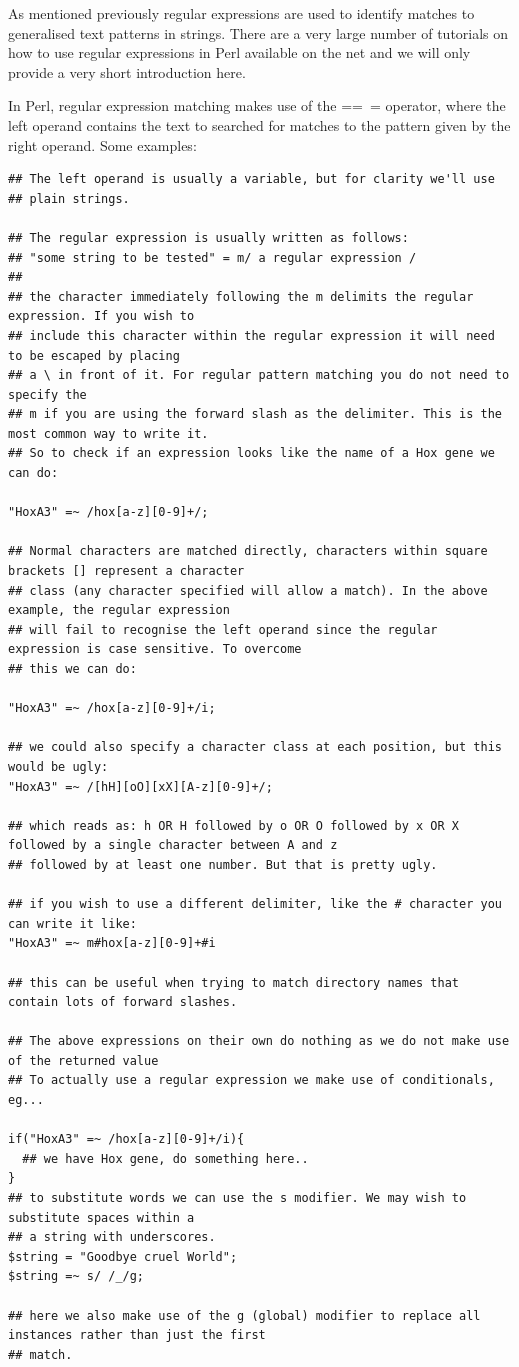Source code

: \documentclass[11pt]{article}
\begin{document}
As mentioned previously regular expressions are used to identify matches
to generalised text patterns in strings. There are a very large number
of tutorials on how to use regular expressions in Perl available on the
net and we will only provide a very short introduction here.

In Perl, regular expression matching makes use of the ==~= operator,
where the left operand contains the text to searched for matches to the
pattern given by the right operand. Some examples:


\begin{verbatim}
## The left operand is usually a variable, but for clarity we'll use
## plain strings.

## The regular expression is usually written as follows:
## "some string to be tested" = m/ a regular expression /
##
## the character immediately following the m delimits the regular expression. If you wish to
## include this character within the regular expression it will need to be escaped by placing
## a \ in front of it. For regular pattern matching you do not need to specify the
## m if you are using the forward slash as the delimiter. This is the most common way to write it.
## So to check if an expression looks like the name of a Hox gene we can do:

"HoxA3" =~ /hox[a-z][0-9]+/;

## Normal characters are matched directly, characters within square brackets [] represent a character
## class (any character specified will allow a match). In the above example, the regular expression
## will fail to recognise the left operand since the regular expression is case sensitive. To overcome
## this we can do:

"HoxA3" =~ /hox[a-z][0-9]+/i;

## we could also specify a character class at each position, but this would be ugly:
"HoxA3" =~ /[hH][oO][xX][A-z][0-9]+/;

## which reads as: h OR H followed by o OR O followed by x OR X followed by a single character between A and z
## followed by at least one number. But that is pretty ugly.

## if you wish to use a different delimiter, like the # character you can write it like:
"HoxA3" =~ m#hox[a-z][0-9]+#i

## this can be useful when trying to match directory names that contain lots of forward slashes.

## The above expressions on their own do nothing as we do not make use of the returned value
## To actually use a regular expression we make use of conditionals, eg...

if("HoxA3" =~ /hox[a-z][0-9]+/i){
  ## we have Hox gene, do something here..
}
## to substitute words we can use the s modifier. We may wish to substitute spaces within a
## a string with underscores.
$string = "Goodbye cruel World";
$string =~ s/ /_/g;

## here we also make use of the g (global) modifier to replace all instances rather than just the first
## match.
\end{verbatim}
\end{document}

Required work:
Every line above should be returned word for word, with the pictures left behind.

Result of the exercise:
Source code

: \documentclass[11pt]{article}
\begin{document}
As mentioned previously regular expressions are used to identify matches
to generalised text patterns in strings. There are a very large number
of tutorials on how to use regular expressions in Perl available on the
net and we will only provide a very short introduction here.

In Perl, regular expression matching makes use of the ==~= operator,
where the left operand contains the text to searched for matches to the
pattern given by the right operand. Some examples:


\begin{verbatim}
## The left operand is usually a variable, but for clarity we'll use
## plain strings.

## The regular expression is usually written as follows:
## "some string to be tested" = m/ a regular expression /
##
## the character immediately following the m delimits the regular expression. If you wish to
## include this character within the regular expression it will need to be escaped by placing
## a \ in front of it. For regular pattern matching you do not need to specify the
## m if you are using the forward slash as the delimiter. This is the most common way to write it.
## So to check if an expression looks like the name of a Hox gene we can do:

"HoxA3" =~ /hox[a-z][0-9]+/;

## Normal characters are matched directly, characters within square brackets [] represent a character
## class (any character specified will allow a match). In the above example, the regular expression
## will fail to recognise the left operand since the regular expression is case sensitive. To overcome
## this we can do:

"HoxA3" =~ /hox[a-z][0-9]+/i;

## we could also specify a character class at each position, but this would be ugly:
"HoxA3" =~ /[hH][oO][xX][A-z][0-9]+/;

## which reads as: h OR H followed by o OR O followed by x OR X followed by a single character between A and z
## followed by at least one number. But that is pretty ugly.

## if you wish to use a different delimiter, like the # character you can write it like:
"HoxA3" =~ m#hox[a-z][0-9]+#i

## this can be useful when trying to match directory names that contain lots of forward slashes.

## The above expressions on their own do nothing as we do not make use of the returned value
## To actually use a regular expression we make use of conditionals, eg...

if("HoxA3" =~ /hox[a-z][0-9]+/i){
  ## we have Hox gene, do something here..
}
## to substitute words we can use the s modifier. We may wish to substitute spaces within a
## a string with underscores.
$string = "Goodbye cruel World";
$string =~ s/ /_/g;

## here we also make use of the g (global) modifier to replace all instances rather than just the first
## match.
\end{verbatim}
\end{document}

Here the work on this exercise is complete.